# Tumbler help



## mammabooh (Sep 1, 2004)

Anyone here use a tumbler for jewelry?

I bought a little cheap-o tumbler at Harbor Freight today, but I know nothing about the shot that I will need to use in it. I want to use the tumbler to harden and polish my sterling and copper work. Can I use the same shot for everything? What do I need???? Please help!


----------



## Danaus29 (Sep 12, 2005)

I've never done it myself but I found this:
http://www.mamasminerals.com/page/MM/PROD/EQL-SSSJM


----------



## mammabooh (Sep 1, 2004)

Thanks!


----------



## Simpler Times (Nov 4, 2002)

I questioned the same thing about tumbling with shot. I just bought regular steel shot from Wal Mart for my copper jewelry. Although the shot soon had a light film of rust set in, I just rinsed it and the jewelry off well each time and it seems to work find.
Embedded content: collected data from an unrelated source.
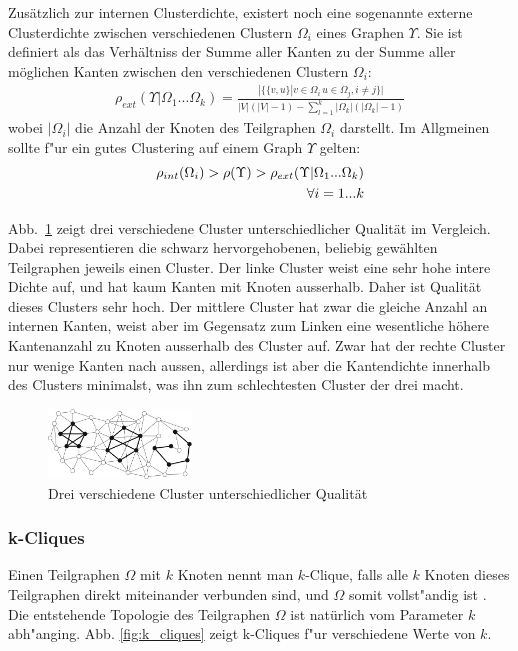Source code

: \documentclass[journal]{vgtc}
\begin{document}
  Zusätzlich zur internen Clusterdichte, existert noch eine sogenannte externe Clusterdichte 
  zwischen verschiedenen Clustern $\Omega_i$ eines Graphen $\Upsilon$. Sie ist definiert als
  das Verhältniss der Summe aller Kanten zu der Summe aller möglichen Kanten zwischen den
  verschiedenen Clustern $\Omega_i$:
    \begin{align}
      \rho_{ext}(\Upsilon|\Omega_1 ... \Omega_k) = \frac{|\{\{v,u\} | v\in \Omega_i\, u \in \Omega_j, i \neq j\}|}
                                                        {|V|(|V|-1)-\sum\limits_{l=1}^k |\Omega_k|(|\Omega_k|-1)}
    \end{align}
  wobei $|\Omega_i|$ die Anzahl der Knoten des Teilgraphen $\Omega_i$ darstellt.
  Im Allgmeinen sollte f"ur ein gutes Clustering auf einem Graph $\Upsilon$ gelten:
    \begin{align}
      \rho_{int}(\Omega_i) > \rho(\Upsilon) > \rho_{ext}(\Upsilon|\Omega_1 ... \Omega_k) \\ 
      			\forall i=1...k \notag
    \end{align}
  
  Abb.~\ref{fig:comp_cluster} zeigt drei verschiedene Cluster unterschiedlicher Qualität im Vergleich.
  Dabei representieren die schwarz hervorgehobenen, beliebig gewählten Teilgraphen jeweils 
  einen Cluster. Der linke Cluster weist eine sehr hohe intere
  Dichte auf, und hat kaum Kanten mit Knoten ausserhalb. Daher ist Qualität dieses Clusters
  sehr hoch. Der mittlere Cluster hat zwar die gleiche Anzahl an internen Kanten, weist
  aber im Gegensatz zum Linken eine wesentliche höhere Kantenanzahl zu Knoten ausserhalb des
  Cluster auf. Zwar hat der rechte Cluster nur wenige Kanten nach aussen, allerdings ist aber
  die Kantendichte innerhalb des Clusters minimalst, was ihn zum schlechtesten Cluster der drei macht.

  \begin{figure}[h]
    \centering
    \includegraphics[width=1.5in]{images/good_cluster}
    \caption{\label{fig:comp_cluster} Drei verschiedene Cluster unterschiedlicher Qualität \cite{Schaeffer}}
  \end{figure}
  
  \subsubsection{k-Cliques}
  \label{sec:k_cliques}
  	Einen Teilgraphen $\Omega$ mit $k$ Knoten nennt man $k$-Clique, falls alle $k$ Knoten dieses 
  	Teilgraphen direkt miteinander verbunden sind, und $\Omega$ somit vollst"andig ist \cite{CPM}. 
  	Die entstehende Topologie des Teilgraphen $\Omega$ ist natürlich vom Parameter $k$ abh"anging.
  	Abb. \ref{fig:k_cliques} zeigt k-Cliques f"ur verschiedene Werte von $k$.
  	
\end{document}
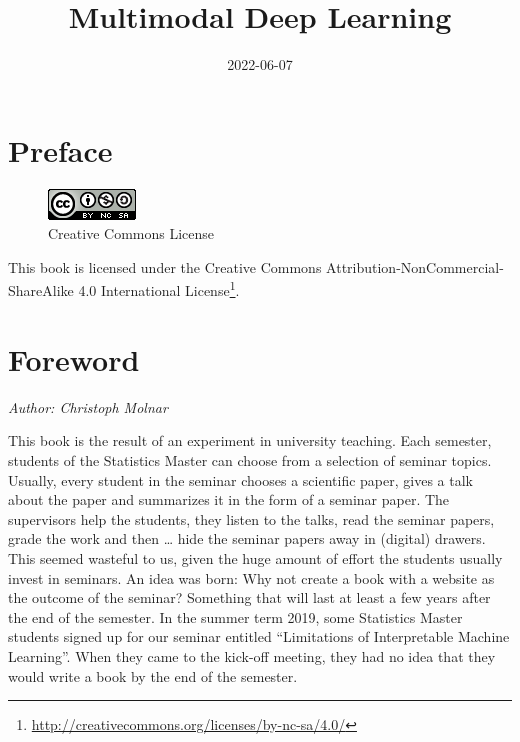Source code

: \documentclass[
]{krantz}
\title{Multimodal Deep Learning}
\author{}
\date{\vspace{-2.5em}2022-06-07}
\renewcommand{\href}[2]{#2\footnote{\url{#1}}}
\begin{document}
\maketitle


\thispagestyle{empty}

\begin{center}
\end{center}

\setlength{\abovedisplayskip}{-5pt}
\setlength{\abovedisplayshortskip}{-5pt}

{
\hypersetup{linkcolor=}
\setcounter{tocdepth}{0}
\tableofcontents
}
\hypertarget{preface}{%
\chapter*{Preface}\label{preface}}


\begin{figure}
\centering
\includegraphics{figures/by-nc-sa.png}
\caption{Creative Commons License}
\end{figure}

This book is licensed under the \href{http://creativecommons.org/licenses/by-nc-sa/4.0/}{Creative Commons Attribution-NonCommercial-ShareAlike 4.0 International License}.

\mainmatter

\hypertarget{foreword}{%
\chapter*{Foreword}\label{foreword}}


\emph{Author: Christoph Molnar}

This book is the result of an experiment in university teaching.
Each semester, students of the Statistics Master can choose from a selection of seminar topics.
Usually, every student in the seminar chooses a scientific paper, gives a talk about the paper and summarizes it in the form of a seminar paper.
The supervisors help the students, they listen to the talks, read the seminar papers, grade the work and then \ldots{} hide the seminar papers away in (digital) drawers.
This seemed wasteful to us, given the huge amount of effort the students usually invest in seminars.
An idea was born:
Why not create a book with a website as the outcome of the seminar?
Something that will last at least a few years after the end of the semester.
In the summer term 2019, some Statistics Master students signed up for our seminar entitled ``Limitations of Interpretable Machine Learning''.
When they came to the kick-off meeting, they had no idea that they would write a book by the end of the semester.
\end{document}
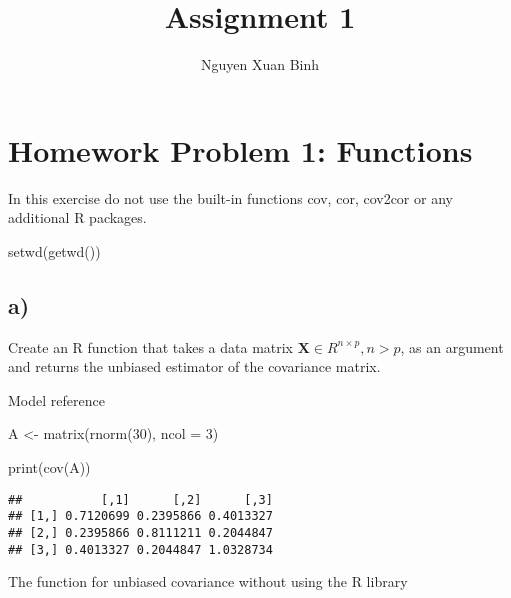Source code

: \documentclass[
]{article}
\title{Assignment 1}
\author{Nguyen Xuan Binh}
\date{}
\newenvironment{Shaded}{\begin{snugshade}}{\end{snugshade}}
\newcommand{\AttributeTok}[1]{\textcolor[rgb]{0.77,0.63,0.00}{#1}}
\newcommand{\DecValTok}[1]{\textcolor[rgb]{0.00,0.00,0.81}{#1}}
\newcommand{\FunctionTok}[1]{\textcolor[rgb]{0.00,0.00,0.00}{#1}}
\newcommand{\NormalTok}[1]{#1}
\newcommand{\OtherTok}[1]{\textcolor[rgb]{0.56,0.35,0.01}{#1}}
\begin{document}
\maketitle

\hypertarget{homework-problem-1-functions}{%
\section{Homework Problem 1:
Functions}\label{homework-problem-1-functions}}

In this exercise do not use the built-in functions cov, cor, cov2cor or
any additional R packages.\\

\begin{Shaded}
\begin{Highlighting}[]
\FunctionTok{setwd}\NormalTok{(}\FunctionTok{getwd}\NormalTok{())}
\end{Highlighting}
\end{Shaded}

\hypertarget{a}{%
\subsection{a)}\label{a}}

Create an R function that takes a data matrix
\(\textbf{X} \in R^{n\times p}, n > p\), as an argument and returns the
unbiased estimator of the covariance matrix.

Model reference

\begin{Shaded}
\begin{Highlighting}[]
\NormalTok{A }\OtherTok{\textless{}{-}} \FunctionTok{matrix}\NormalTok{(}\FunctionTok{rnorm}\NormalTok{(}\DecValTok{30}\NormalTok{), }\AttributeTok{ncol =} \DecValTok{3}\NormalTok{)}

\FunctionTok{print}\NormalTok{(}\FunctionTok{cov}\NormalTok{(A))}
\end{Highlighting}
\end{Shaded}

\begin{verbatim}
##           [,1]      [,2]      [,3]
## [1,] 0.7120699 0.2395866 0.4013327
## [2,] 0.2395866 0.8111211 0.2044847
## [3,] 0.4013327 0.2044847 1.0328734
\end{verbatim}

The function for unbiased covariance without using the R library
\end{document}
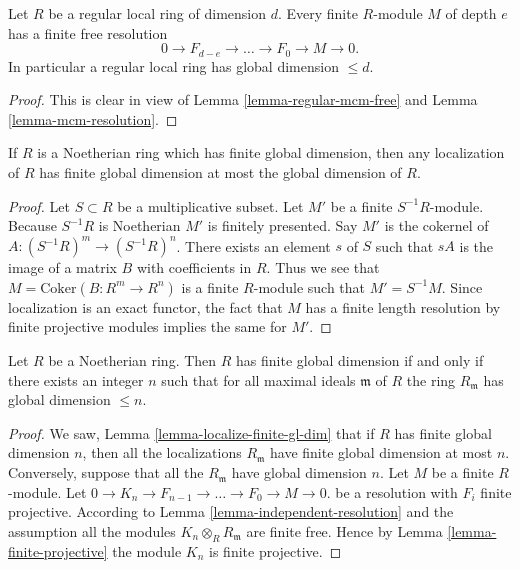 \begin{proposition}
\label{proposition-regular-finite-gl-dim}
Let $R$ be a regular local ring of dimension $d$.
Every finite $R$-module $M$ of depth $e$ has a finite free
resolution
$$
0 \to F_{d-e} \to \ldots \to F_0 \to M \to 0.
$$
In particular a regular local ring has global dimension $\leq d$.
\end{proposition}

\begin{proof}
This is clear in view of Lemma \ref{lemma-regular-mcm-free}
and Lemma \ref{lemma-mcm-resolution}.
\end{proof}

\begin{lemma}
\label{lemma-localize-finite-gl-dim}
If $R$ is a Noetherian ring which has finite global dimension,
then any localization of $R$ has finite global dimension
at most the global dimension of $R$.
\end{lemma}

\begin{proof}
Let $S \subset R$ be a multiplicative subset.
Let $M'$ be a finite $S^{-1}R$-module.
Because $S^{-1}R$ is Noetherian $M'$ is finitely presented.
Say $M'$ is the cokernel of $A : (S^{-1}R)^m
\to (S^{-1}R)^n$. There exists an element $s$ of $S$ such
that $sA$ is the image of a matrix $B$ with coefficients in $R$.
Thus we see that $M = \text{Coker}(B : R^m \to R^n)$
is a finite $R$-module such that $M' = S^{-1}M$.
Since localization is an exact functor, the fact that
$M$ has a finite length resolution by finite projective
modules implies the same for $M'$.
\end{proof}

\begin{lemma}
\label{lemma-finite-gl-dim-primes}
Let $R$ be a Noetherian ring.
Then $R$ has finite global dimension if and
only if there exists an integer $n$ such that
for all maximal ideals $\mathfrak m$ of $R$
the ring $R_{\mathfrak m}$ has global dimension
$\leq n$.
\end{lemma}

\begin{proof}
We saw, Lemma \ref{lemma-localize-finite-gl-dim}
that if $R$ has finite global dimension $n$,
then all the localizations $R_{\mathfrak m}$
have finite global dimension at most $n$.
Conversely, suppose that all the $R_{\mathfrak m}$
have global dimension $n$. Let $M$ be a finite
$R$-module. Let
$0 \to K_n \to F_{n-1} \to \ldots \to F_0 \to M\to 0$.
be a resolution with $F_i$ finite projective.
According to Lemma \ref{lemma-independent-resolution}
and the assumption all the modules $K_n \otimes_R R_{\mathfrak m}$
are finite free. Hence by Lemma \ref{lemma-finite-projective}
the module $K_n$ is finite projective.
\end{proof}

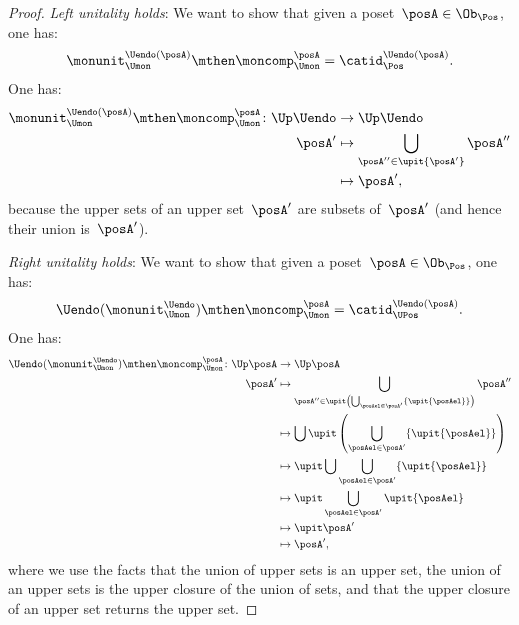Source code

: \begin{proof}
    \emph{Left unitality holds}: We want to show that given a poset~$\posA\in \Ob_\Pos$, one has:
    \begin{equation}
        \monunit_{\Umon}^{\Uendo(\posA)}\mthen \moncomp_{\Umon}^{\posA}=\catid_{\Pos}^{\Uendo(\posA)}.
    \end{equation}
    One has:
    \begin{equation}
        \begin{aligned}
            \monunit_{\Umon}^{\Uendo(\posA)}\mthen \moncomp_{\Umon}^{\posA}\colon \Up \Uendo &\to \Up \Uendo\\
            \posA'&\mapsto \bigcup_{\posA''\in \upit \{ \posA'\}} \posA''\\
            &\mapsto \posA',
        \end{aligned}
    \end{equation}
    because the upper sets of an upper set~$\posA'$ are subsets of~$\posA'$ (and hence their union is~$\posA'$).

    \emph{Right unitality holds}: We want to show that given a poset~$\posA\in \Ob_\Pos$, one has:
    \begin{equation}
        \Uendo(\monunit_{\Umon}^{\Uendo})\mthen \moncomp_{\Umon}^{\posA}=\catid_{\UPos}^{\Uendo(\posA)}.
    \end{equation}
    One has:
    \begin{equation*}
        \begin{aligned}
            \Uendo(\monunit_{\Umon}^{\Uendo})\mthen \moncomp_{\Umon}^{\posA}\colon \Up \posA &\to \Up \posA\\
            \posA'&\mapsto \bigcup_{\posA''\in \upit \left( \bigcup_{\posAel \in \posA'}\{ \upit \{\posAel\}\}\right)}\posA''\\
            &\mapsto \bigcup \upit \left( \bigcup_{\posAel \in \posA'}\{\upit \{ \posAel\} \}\right)\\
            &\mapsto \upit \bigcup   \bigcup_{\posAel \in \posA'}\{\upit \{ \posAel\} \}\\
            &\mapsto \upit \bigcup_{\posAel \in \posA'}\upit \{ \posAel\}\\
            &\mapsto \upit \posA'\\
            &\mapsto \posA',
        \end{aligned}
    \end{equation*}
    where we use the facts that the union of upper sets is an upper set, the union of an upper sets is the upper closure of the union of sets, and that the upper closure of an upper set returns the upper set.


\end{proof}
Not sure what it will do with silver but I couldn't justify paying that kind of price for the recommended shot for my copper stuff.


----------



## CraftyDiva (Aug 26, 2003)

Sunshine dish detergent is suppose to prevent steel shot from rusting.
You might find some useful info here..................
http://forums.about.com/n/pfx/forum.aspx?nav=printDiscussion&webtag=ab-jewelrymkg&tid=35610


----------